Worksharing and Scheduling

Worksharing constructs allow easy distribution of work onto threads:

Loop Construct:

  • Easy distribution of loops onto threads

  • Avoiding load imbalance using the schedule clause

Workshare Construct (Fortran):

  • Parallelization of Fortran array syntax

Sections Construct:

  • Distributing independent code blocks

  • Modern alternative: task construct

Distributing Loops

Distributing large loops is a typical target for OpenMP parallelization.

Traditional Approach

As seen in previous lectures, loop distribution can be accomplished manually but requires management code:

  • Number of iterations per thread (may be unequal)

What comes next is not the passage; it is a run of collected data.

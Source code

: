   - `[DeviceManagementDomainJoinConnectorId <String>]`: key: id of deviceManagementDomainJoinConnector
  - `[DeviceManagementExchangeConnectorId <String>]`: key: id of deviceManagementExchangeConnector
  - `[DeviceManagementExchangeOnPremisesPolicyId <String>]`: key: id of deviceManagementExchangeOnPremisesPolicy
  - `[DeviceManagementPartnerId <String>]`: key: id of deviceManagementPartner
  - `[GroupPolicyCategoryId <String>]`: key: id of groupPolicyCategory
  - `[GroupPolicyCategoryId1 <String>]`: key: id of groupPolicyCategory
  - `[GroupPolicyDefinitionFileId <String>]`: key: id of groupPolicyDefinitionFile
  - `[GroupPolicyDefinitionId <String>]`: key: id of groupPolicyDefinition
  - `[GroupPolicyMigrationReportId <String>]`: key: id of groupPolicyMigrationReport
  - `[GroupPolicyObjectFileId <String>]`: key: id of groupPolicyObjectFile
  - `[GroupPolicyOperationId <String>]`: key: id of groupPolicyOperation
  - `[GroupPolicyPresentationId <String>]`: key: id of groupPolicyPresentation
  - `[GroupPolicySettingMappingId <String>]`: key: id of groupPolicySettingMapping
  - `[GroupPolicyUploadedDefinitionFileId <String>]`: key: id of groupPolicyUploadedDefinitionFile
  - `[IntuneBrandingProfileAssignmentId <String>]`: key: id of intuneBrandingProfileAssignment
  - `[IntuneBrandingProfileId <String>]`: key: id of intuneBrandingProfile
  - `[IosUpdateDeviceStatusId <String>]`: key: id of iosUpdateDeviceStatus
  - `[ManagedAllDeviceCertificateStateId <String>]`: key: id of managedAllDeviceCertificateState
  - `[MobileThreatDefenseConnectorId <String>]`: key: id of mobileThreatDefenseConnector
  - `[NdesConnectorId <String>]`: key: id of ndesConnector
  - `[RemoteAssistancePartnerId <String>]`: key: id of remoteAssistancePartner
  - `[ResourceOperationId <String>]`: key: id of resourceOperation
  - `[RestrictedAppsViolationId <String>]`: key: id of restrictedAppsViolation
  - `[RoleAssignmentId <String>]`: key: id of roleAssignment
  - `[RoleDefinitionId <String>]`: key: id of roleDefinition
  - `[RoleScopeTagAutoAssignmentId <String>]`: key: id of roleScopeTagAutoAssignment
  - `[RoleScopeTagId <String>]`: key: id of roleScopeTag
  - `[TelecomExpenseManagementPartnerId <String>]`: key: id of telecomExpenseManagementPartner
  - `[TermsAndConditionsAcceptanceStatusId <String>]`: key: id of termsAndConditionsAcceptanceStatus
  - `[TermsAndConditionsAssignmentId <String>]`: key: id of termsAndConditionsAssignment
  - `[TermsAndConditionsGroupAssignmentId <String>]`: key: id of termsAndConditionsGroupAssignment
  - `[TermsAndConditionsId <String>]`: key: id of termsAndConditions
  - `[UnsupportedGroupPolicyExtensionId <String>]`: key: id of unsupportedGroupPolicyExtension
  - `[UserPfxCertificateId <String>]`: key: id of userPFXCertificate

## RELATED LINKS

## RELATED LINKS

  • Starting index of current thread

  • Final index of current thread

OpenMP Loop Construct

OpenMP offers the “loop construct” to ease loop parallelization:

  • Convenience: reduces code complexity

  • Maintainability: cleaner, more readable code

The Loop Construct Features

The loop construct:

  • Distributes the following loop (C/C++/Fortran) onto threads

  • Makes the iteration variable automatically private

  • Determines automatically (without management code):

    • Number of iterations per thread

    • Start index of current thread

    • Final index of current thread

  • Flushes registers to memory at exit, unless nowait is specified

    • Note: No flush on entry!

  • Offers mechanisms to balance the load for various situations

Loop Construct in Fortran

Works on Fortran standard-compliant do-construct:

  • Not supported: do while

  • Not supported: do without loop control

!$omp parallel &
!$omp shared(…) &
!$omp private(…)
    !$omp do
    do i = 1, N
        loop-body
    end do
!$omp end parallel

Note

!$omp end do is not required but optional.

Example: Vector Norm - Manual Loop Management (Fortran)

norm = 0.0D0

!$omp parallel default(none) &
!$omp shared(vect, norm) private(myNum, i, lNorm)
    lNorm = 0.0D0
    myNum = vleng / omp_get_num_threads()  ! local size

    do i = 1 + myNum * omp_get_thread_num(), &
            myNum * (1 + omp_get_thread_num())
        lNorm = lNorm + vect(i) * vect(i)
    enddo

    !$omp atomic update
    norm = norm + lNorm
!$omp end parallel

norm = sqrt(norm)

Mathematical notation: \(\sqrt{\sum_i v(i) \cdot v(i)}\)

Note

This version requires explicit calculation of loop bounds for each thread.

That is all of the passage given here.